Racconti

La campana

Il traffico era insopportabilmente lento e faceva ancora caldo nonostante fosse una sera di fine settembre.

Fortunatamente ho pensato di aprirmi il finestrino del taxi e mettere la testa  fuori per prendere aria e  coi capelli al vento, ho cominciato a guardarmi intorno.

Non ho potuto non notare uno strano individuo che camminava sul marciapiede, nella mia stessa direzione, sembrava avesse perso qualcosa con quella testa china…all’inizio ho pensato che stesse guardando semplicemente a terra.

Con tutto il traffico che c’era, l’uomo camminava praticamente alla stessa velocità del mio taxi, ed io non riuscivo a distogliere gli occhi da lui. Aveva uno strano modo di camminare, ipnotizzante: un movimento alternato dei piedi, con quei suoi mocassini marroni chiaro, lucidissimi.

Ad ogni passo avvicinava un piede all’altro, per poi riallontanarlo in quello successivo, senza distogliere per un solo attimo lo sguardo, ma anzi, a testa china, completamente ignaro di tutto quello che gli capitava intorno, compresi i miei sguardi.

E non sbagliava mai, sempre gli stessi movimenti: gamba destra in avanti, altra gamba in avanti e piedi accostati, gamba destra in avanti, altra  gamba in avanti ma piedi distanziati come a creare una campana, il gioco che facevo da bambina.

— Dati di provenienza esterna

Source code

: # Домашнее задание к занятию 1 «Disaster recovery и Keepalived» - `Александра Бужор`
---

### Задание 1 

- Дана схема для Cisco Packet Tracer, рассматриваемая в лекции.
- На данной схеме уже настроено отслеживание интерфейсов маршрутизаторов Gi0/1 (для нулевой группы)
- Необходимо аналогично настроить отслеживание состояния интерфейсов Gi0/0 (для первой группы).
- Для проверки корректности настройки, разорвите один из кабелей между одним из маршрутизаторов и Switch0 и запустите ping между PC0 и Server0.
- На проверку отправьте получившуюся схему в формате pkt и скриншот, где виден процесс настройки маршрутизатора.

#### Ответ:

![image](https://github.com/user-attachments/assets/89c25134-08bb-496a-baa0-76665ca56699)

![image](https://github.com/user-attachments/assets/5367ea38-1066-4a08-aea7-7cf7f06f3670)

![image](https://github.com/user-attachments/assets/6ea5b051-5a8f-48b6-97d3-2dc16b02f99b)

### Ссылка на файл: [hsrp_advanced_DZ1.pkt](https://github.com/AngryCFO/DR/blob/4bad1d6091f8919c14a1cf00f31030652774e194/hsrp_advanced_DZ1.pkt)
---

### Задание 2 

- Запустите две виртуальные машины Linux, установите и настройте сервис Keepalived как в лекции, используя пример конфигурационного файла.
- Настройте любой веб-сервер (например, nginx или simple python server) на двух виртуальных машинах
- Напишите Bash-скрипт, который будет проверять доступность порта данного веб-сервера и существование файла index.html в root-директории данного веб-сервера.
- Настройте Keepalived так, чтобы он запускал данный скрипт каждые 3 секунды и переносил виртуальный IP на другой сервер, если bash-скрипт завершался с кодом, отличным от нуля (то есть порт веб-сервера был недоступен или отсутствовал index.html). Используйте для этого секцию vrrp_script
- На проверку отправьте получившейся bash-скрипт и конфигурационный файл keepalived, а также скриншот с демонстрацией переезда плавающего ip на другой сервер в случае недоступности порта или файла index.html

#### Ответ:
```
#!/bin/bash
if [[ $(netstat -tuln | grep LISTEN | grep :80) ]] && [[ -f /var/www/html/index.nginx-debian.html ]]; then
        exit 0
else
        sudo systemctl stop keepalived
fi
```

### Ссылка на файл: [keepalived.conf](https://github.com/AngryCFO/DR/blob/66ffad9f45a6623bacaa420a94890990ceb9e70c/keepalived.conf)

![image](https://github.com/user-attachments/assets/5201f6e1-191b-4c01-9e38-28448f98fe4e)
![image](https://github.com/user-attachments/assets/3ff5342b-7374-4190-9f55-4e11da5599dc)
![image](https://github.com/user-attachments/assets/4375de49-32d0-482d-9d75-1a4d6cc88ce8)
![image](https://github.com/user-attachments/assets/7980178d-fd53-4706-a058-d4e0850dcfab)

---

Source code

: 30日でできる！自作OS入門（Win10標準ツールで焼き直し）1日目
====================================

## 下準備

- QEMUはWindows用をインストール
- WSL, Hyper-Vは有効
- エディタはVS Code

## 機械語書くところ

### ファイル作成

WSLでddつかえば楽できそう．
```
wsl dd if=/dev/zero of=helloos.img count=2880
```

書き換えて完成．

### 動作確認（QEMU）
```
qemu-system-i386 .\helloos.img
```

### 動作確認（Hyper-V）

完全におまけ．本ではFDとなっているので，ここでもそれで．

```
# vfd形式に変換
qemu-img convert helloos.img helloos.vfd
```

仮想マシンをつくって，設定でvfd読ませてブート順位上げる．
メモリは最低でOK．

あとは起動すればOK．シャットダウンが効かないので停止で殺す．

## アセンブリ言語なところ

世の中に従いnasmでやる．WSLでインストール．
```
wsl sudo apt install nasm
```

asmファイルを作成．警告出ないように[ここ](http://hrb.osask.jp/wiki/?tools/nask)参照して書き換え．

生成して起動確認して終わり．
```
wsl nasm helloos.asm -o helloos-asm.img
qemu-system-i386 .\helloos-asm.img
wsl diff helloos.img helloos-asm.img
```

Perché quel tizio continuava a muoversi in quel modo?

Dall’aspetto era banale, un uomo come tanti: alto, ben messo, con uno strano impermeabile lungo da mezza stagione color kaki, avrà avuto una cinquantina d’anni, capelli radi, neri, occhiali da vista di plastica con una montatura logora tenuta insieme dallo scotch sulle stanghette.

Pensavo fosse un caso, che dopo pochi passi avrebbe smesso, magari voleva semplicemente scansare qualcosa a terra. Invece no, continuava, ne ho contati almeno dieci di passi così, stessa andatura, stessa testa fissa su quei suoi mocassini marroni chiaro lucidi.

Il taxi è passato oltre, lo ha superato, la mia testa dal finestrino, coi capelli davanti alla faccia per il vento, lo ha accompagnato con lo sguardo fino al punto in cui la macchina ha voltato e cambiato direzione.

L’ultima cosa che vidi di lui, in quella serata, fu il riporto che con una folata di vento gli andrò a sbattere sulla guancia e a sbandierargli un paio di volte all’aria, prima di riadagiarsi tranquillamente nella sua posizione  forzata ma abituale, mentre lui, indifferente, continuava a guardarsi i piedi in quel suo strano balletto.